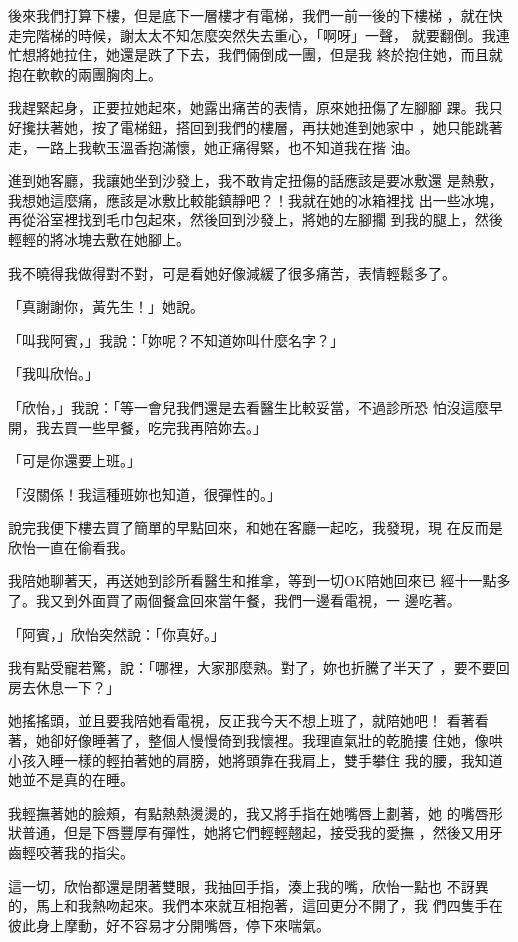 後來我們打算下樓，但是底下一層樓才有電梯，我們一前一後的下樓梯
，就在快走完階梯的時候，謝太太不知怎麼突然失去重心，「啊呀」一聲，
就要翻倒。我連忙想將她拉住，她還是跌了下去，我們倆倒成一團，但是我
終於抱住她，而且就抱在軟軟的兩團胸肉上。

我趕緊起身，正要拉她起來，她露出痛苦的表情，原來她扭傷了左腳腳
踝。我只好攙扶著她，按了電梯鈕，搭回到我們的樓層，再扶她進到她家中
，她只能跳著走，一路上我軟玉溫香抱滿懷，她正痛得緊，也不知道我在揩
油。

進到她客廳，我讓她坐到沙發上，我不敢肯定扭傷的話應該是要冰敷還
是熱敷，我想她這麼痛，應該是冰敷比較能鎮靜吧？！我就在她的冰箱裡找
出一些冰塊，再從浴室裡找到毛巾包起來，然後回到沙發上，將她的左腳擱
到我的腿上，然後輕輕的將冰塊去敷在她腳上。

我不曉得我做得對不對，可是看她好像減緩了很多痛苦，表情輕鬆多了。

「真謝謝你，黃先生！」她說。

「叫我阿賓，」我說：「妳呢？不知道妳叫什麼名字？」

「我叫欣怡。」

「欣怡，」我說：「等一會兒我們還是去看醫生比較妥當，不過診所恐
怕沒這麼早開，我去買一些早餐，吃完我再陪妳去。」

「可是你還要上班。」

「沒關係！我這種班妳也知道，很彈性的。」

說完我便下樓去買了簡單的早點回來，和她在客廳一起吃，我發現，現
在反而是欣怡一直在偷看我。

我陪她聊著天，再送她到診所看醫生和推拿，等到一切OK陪她回來已
經十一點多了。我又到外面買了兩個餐盒回來當午餐，我們一邊看電視，一
邊吃著。

「阿賓，」欣怡突然說：「你真好。」

我有點受寵若驚，說：「哪裡，大家那麼熟。對了，妳也折騰了半天了
，要不要回房去休息一下？」

她搖搖頭，並且要我陪她看電視，反正我今天不想上班了，就陪她吧！
看著看著，她卻好像睡著了，整個人慢慢倚到我懷裡。我理直氣壯的乾脆摟
住她，像哄小孩入睡一樣的輕拍著她的肩膀，她將頭靠在我肩上，雙手攀住
我的腰，我知道她並不是真的在睡。

我輕撫著她的臉頰，有點熱熱燙燙的，我又將手指在她嘴唇上劃著，她
的嘴唇形狀普通，但是下唇豐厚有彈性，她將它們輕輕翹起，接受我的愛撫
，然後又用牙齒輕咬著我的指尖。

這一切，欣怡都還是閉著雙眼，我抽回手指，湊上我的嘴，欣怡一點也
不訝異的，馬上和我熱吻起來。我們本來就互相抱著，這回更分不開了，我
們四隻手在彼此身上摩動，好不容易才分開嘴唇，停下來喘氣。

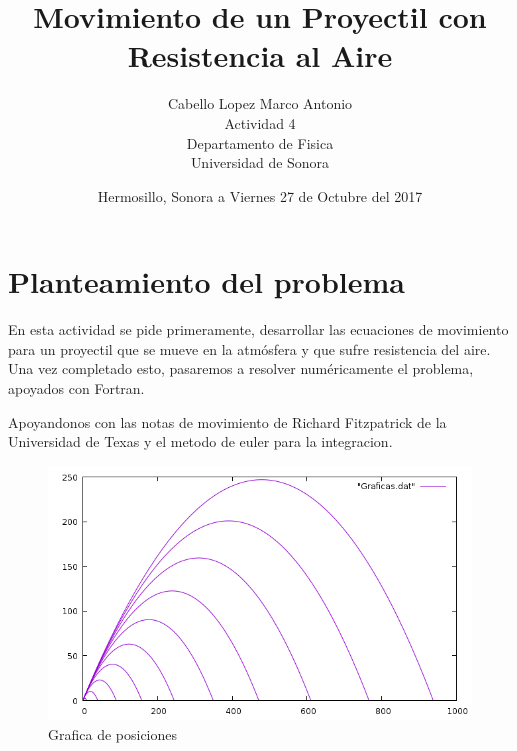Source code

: \documentclass[12pt,a4paper,twoside]{article}
\author{Cabello Lopez Marco Antonio\\
Actividad 4 \\
Departamento de Fisica\\
Universidad de Sonora}
\date{Hermosillo, Sonora a Viernes 27 de Octubre del 2017}
\title{\textbf{Movimiento de un Proyectil con Resistencia al Aire}}
\begin{document}
\maketitle
\section{Planteamiento del problema}
En esta actividad se pide primeramente, desarrollar las ecuaciones de movimiento para un proyectil que se mueve en la atmósfera y que sufre resistencia del aire. Una vez completado esto, pasaremos a resolver numéricamente el problema, apoyados con Fortran.

Apoyandonos con las notas de movimiento de Richard Fitzpatrick de la Universidad de Texas y el metodo de euler para la integracion.

\begin{figure}[h!]
  \includegraphics[width=\linewidth]{sistema.png}
  \caption{Grafica de posiciones}
  \label{fig:Grafica}
\end{figure}
\end{document}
★ ★ ★
### Task objective
Would you return all lines from the preceding listing that contain the word "problema"?

### Written response
\section{Planteamiento del problema}
En esta actividad se pide primeramente, desarrollar las ecuaciones de movimiento para un proyectil que se mueve en la atmósfera y que sufre resistencia del aire. Una vez completado esto, pasaremos a resolver numéricamente el problema, apoyados con Fortran.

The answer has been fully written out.